START Data provided
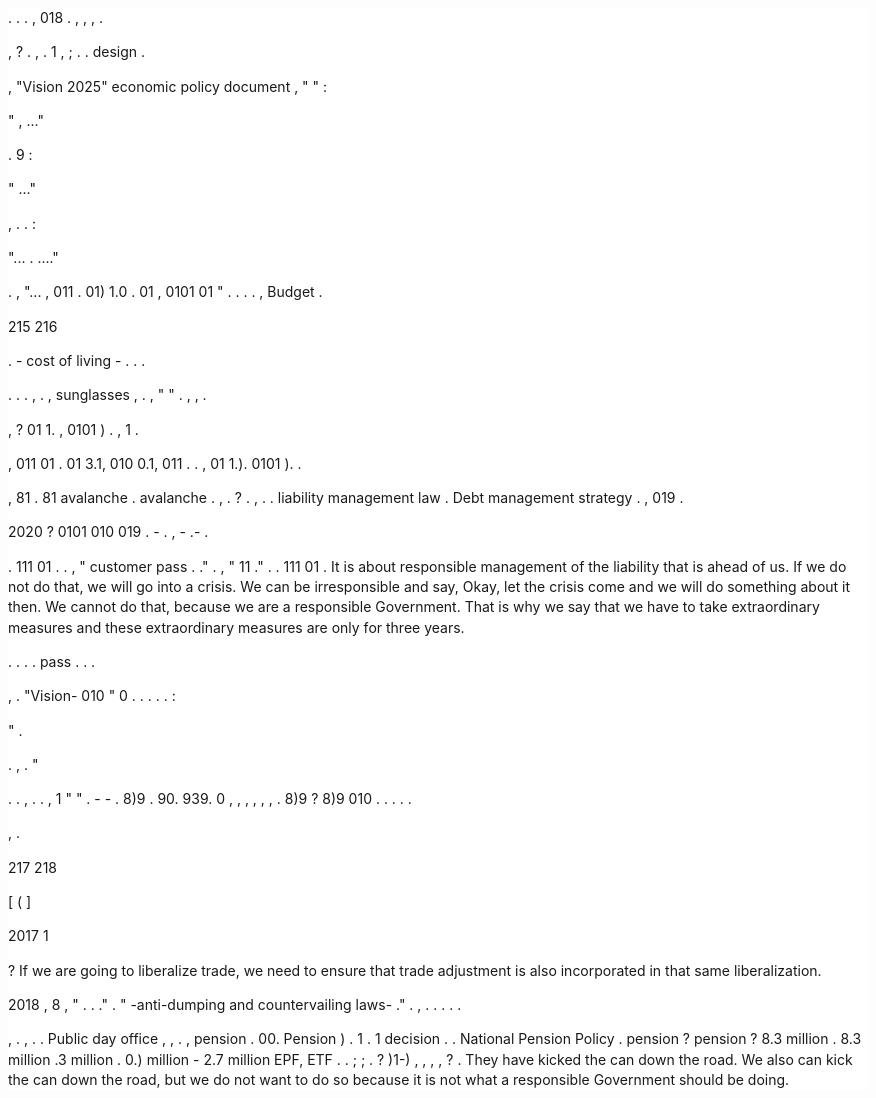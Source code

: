. . . , 018 . , , , .

, ? . , . 1 , ; . . design .

, "Vision 2025" economic policy document , " " :

" , ..."

. 9 :

" ..."

, . . :

"... . ...."

. , "... , 011 . 01) 1.0 . 01 , 0101 01 " . . . . , Budget .

215 216

. - cost of living - . . .

. . . , . , sunglasses , . , " " . , , .

, ? 01 1. , 0101 ) . , 1 .

, 011 01 . 01 3.1, 010 0.1, 011 . . , 01 1.). 0101 ). .

, 81 . 81 avalanche . avalanche . , . ? . , . . liability management law . Debt management strategy . , 019 .

2020 ? 0101 010 019 . - . , - .- .

. 111 01 . . , " customer pass . ." . , " 11 ." . . 111 01 . It is about responsible management of the liability that is ahead of us. If we do not do that, we will go into a crisis. We can be irresponsible and say, Okay, let the crisis come and we will do something about it then. We cannot do that, because we are a responsible Government. That is why we say that we have to take extraordinary measures and these extraordinary measures are only for three years.

. . . . pass . . .

, . "Vision- 010 " 0 . . . . . :

" .

. , . "

. . , . . , 1 " " . - - . 8)9 . 90. 939. 0 , , , , , , . 8)9 ? 8)9 010 . . . . .

, .

217 218

[ ( ]

2017 1

? If we are going to liberalize trade, we need to ensure that trade adjustment is also incorporated in that same liberalization.

2018 , 8 , " . . ." . " -anti-dumping and countervailing laws- ." . , . . . . .

, . , . . Public day office , , . , pension . 00. Pension ) . 1 . 1 decision . . National Pension Policy . pension ? pension ? 8.3 million . 8.3 million .3 million . 0.) million - 2.7 million EPF, ETF . . ; ; . ? )1-) , , , , ? . They have kicked the can down the road. We also can kick the can down the road, but we do not want to do so because it is not what a responsible Government should be doing.
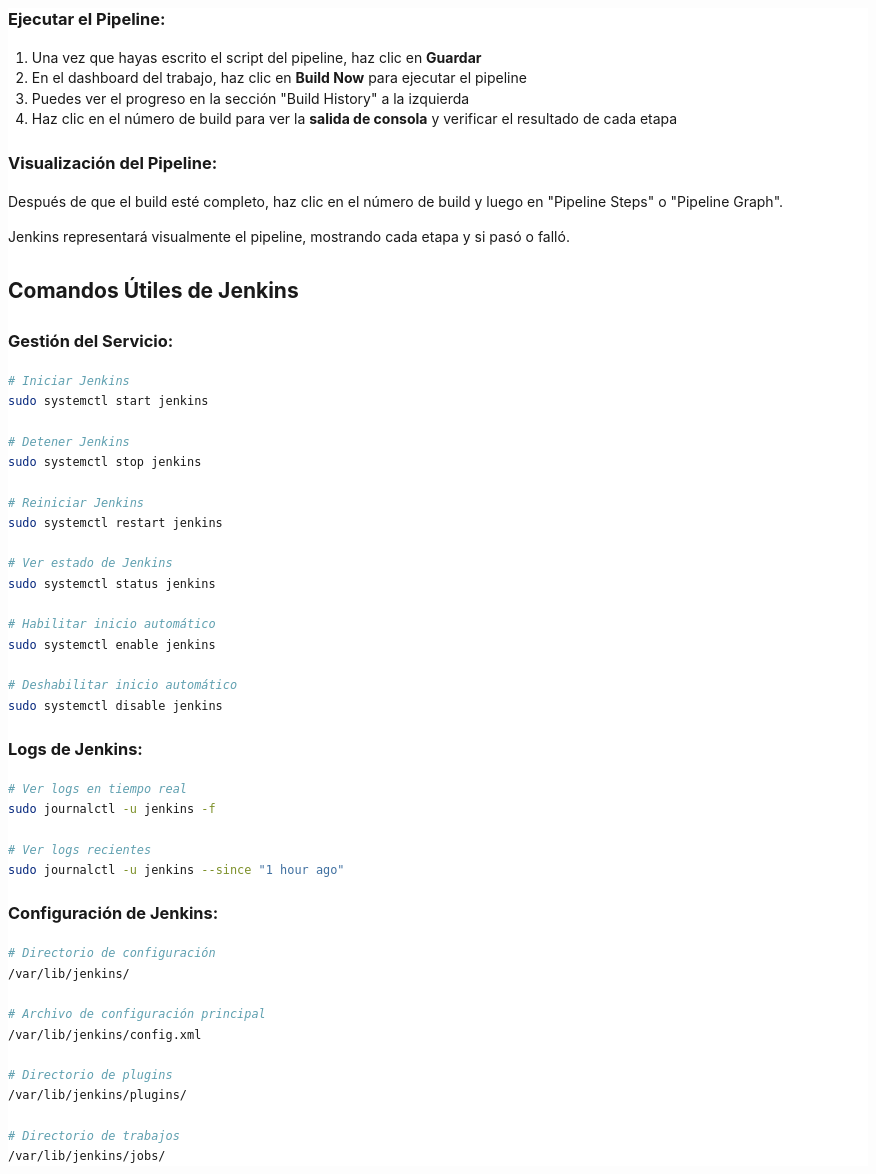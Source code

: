 ### Ejecutar el Pipeline:

1. Una vez que hayas escrito el script del pipeline, haz clic en **Guardar**
2. En el dashboard del trabajo, haz clic en **Build Now** para ejecutar el pipeline
3. Puedes ver el progreso en la sección "Build History" a la izquierda
4. Haz clic en el número de build para ver la **salida de consola** y verificar el resultado de cada etapa

### Visualización del Pipeline:

Después de que el build esté completo, haz clic en el número de build y luego en "Pipeline Steps" o "Pipeline Graph".

Jenkins representará visualmente el pipeline, mostrando cada etapa y si pasó o falló.

## Comandos Útiles de Jenkins

### Gestión del Servicio:

```bash
# Iniciar Jenkins
sudo systemctl start jenkins

# Detener Jenkins
sudo systemctl stop jenkins

# Reiniciar Jenkins
sudo systemctl restart jenkins

# Ver estado de Jenkins
sudo systemctl status jenkins

# Habilitar inicio automático
sudo systemctl enable jenkins

# Deshabilitar inicio automático
sudo systemctl disable jenkins
```

### Logs de Jenkins:

```bash
# Ver logs en tiempo real
sudo journalctl -u jenkins -f

# Ver logs recientes
sudo journalctl -u jenkins --since "1 hour ago"
```

### Configuración de Jenkins:

```bash
# Directorio de configuración
/var/lib/jenkins/

# Archivo de configuración principal
/var/lib/jenkins/config.xml

# Directorio de plugins
/var/lib/jenkins/plugins/

# Directorio de trabajos
/var/lib/jenkins/jobs/
```
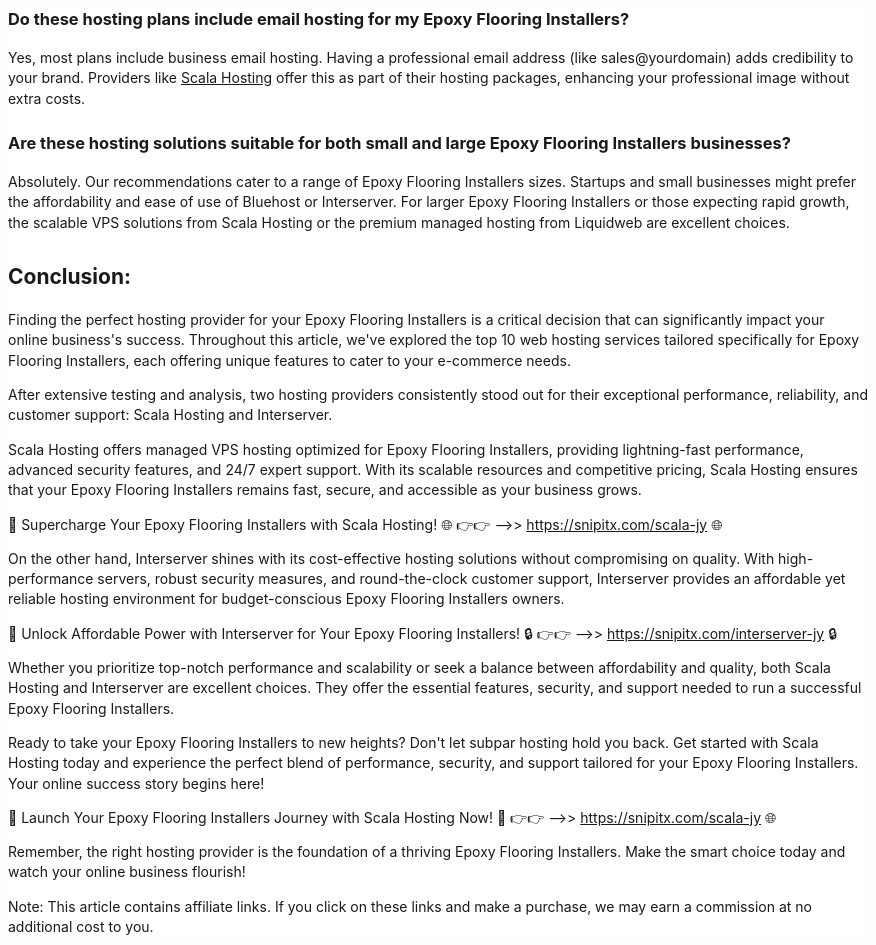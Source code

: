### Do these hosting plans include email hosting for my Epoxy Flooring Installers? 
Yes, most plans include business email hosting. Having a professional email address (like sales@yourdomain) adds credibility to your brand. Providers like [Scala Hosting](https://snipitx.com/scala-jy) offer this as part of their hosting packages, enhancing your professional image without extra costs.

### Are these hosting solutions suitable for both small and large Epoxy Flooring Installers businesses? 
Absolutely. Our recommendations cater to a range of Epoxy Flooring Installers sizes. Startups and small businesses might prefer the affordability and ease of use of Bluehost or Interserver. For larger Epoxy Flooring Installers or those expecting rapid growth, the scalable VPS solutions from Scala Hosting or the premium managed hosting from Liquidweb are excellent choices.

## Conclusion:

Finding the perfect hosting provider for your Epoxy Flooring Installers is a critical decision that can significantly impact your online business's success. Throughout this article, we've explored the top 10 web hosting services tailored specifically for Epoxy Flooring Installers, each offering unique features to cater to your e-commerce needs.

After extensive testing and analysis, two hosting providers consistently stood out for their exceptional performance, reliability, and customer support: Scala Hosting and Interserver.

Scala Hosting offers managed VPS hosting optimized for Epoxy Flooring Installers, providing lightning-fast performance, advanced security features, and 24/7 expert support. With its scalable resources and competitive pricing, Scala Hosting ensures that your Epoxy Flooring Installers remains fast, secure, and accessible as your business grows.

🚀 Supercharge Your Epoxy Flooring Installers with Scala Hosting! 🌐
👉👉 -->> https://snipitx.com/scala-jy 🌐

On the other hand, Interserver shines with its cost-effective hosting solutions without compromising on quality. With high-performance servers, robust security measures, and round-the-clock customer support, Interserver provides an affordable yet reliable hosting environment for budget-conscious Epoxy Flooring Installers owners.

💸 Unlock Affordable Power with Interserver for Your Epoxy Flooring Installers! 🔒
👉👉 -->> https://snipitx.com/interserver-jy 🔒

Whether you prioritize top-notch performance and scalability or seek a balance between affordability and quality, both Scala Hosting and Interserver are excellent choices. They offer the essential features, security, and support needed to run a successful Epoxy Flooring Installers.

Ready to take your Epoxy Flooring Installers to new heights? Don't let subpar hosting hold you back. Get started with Scala Hosting today and experience the perfect blend of performance, security, and support tailored for your Epoxy Flooring Installers. Your online success story begins here!

🚀 Launch Your Epoxy Flooring Installers Journey with Scala Hosting Now! 🌟
👉👉 -->> https://snipitx.com/scala-jy 🌐

Remember, the right hosting provider is the foundation of a thriving Epoxy Flooring Installers. Make the smart choice today and watch your online business flourish!

Note: This article contains affiliate links. If you click on these links and make a purchase, we may earn a commission at no additional cost to you.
END Data provided
Nothing but the lines from the one with "8)9 010 . . . . ." up to and including the one with "3. Puedes ver" should be printed, exactly as they read above. Please keep the pictures out.

. . , . . , 1 " " . - - . 8)9 . 90. 939. 0 , , , , , , . 8)9 ? 8)9 010 . . . . .

, .

217 218

[ ( ]

2017 1

? If we are going to liberalize trade, we need to ensure that trade adjustment is also incorporated in that same liberalization.

2018 , 8 , " . . ." . " -anti-dumping and countervailing laws- ." . , . . . . .

, . , . . Public day office , , . , pension . 00. Pension ) . 1 . 1 decision . . National Pension Policy . pension ? pension ? 8.3 million . 8.3 million .3 million . 0.) million - 2.7 million EPF, ETF . . ; ; . ? )1-) , , , , ? . They have kicked the can down the road. We also can kick the can down the road, but we do not want to do so because it is not what a responsible Government should be doing.
Source code

: ### Ejecutar el Pipeline:

1. Una vez que hayas escrito el script del pipeline, haz clic en **Guardar**
2. En el dashboard del trabajo, haz clic en **Build Now** para ejecutar el pipeline
3. Puedes ver el progreso en la sección "Build History" a la izquierda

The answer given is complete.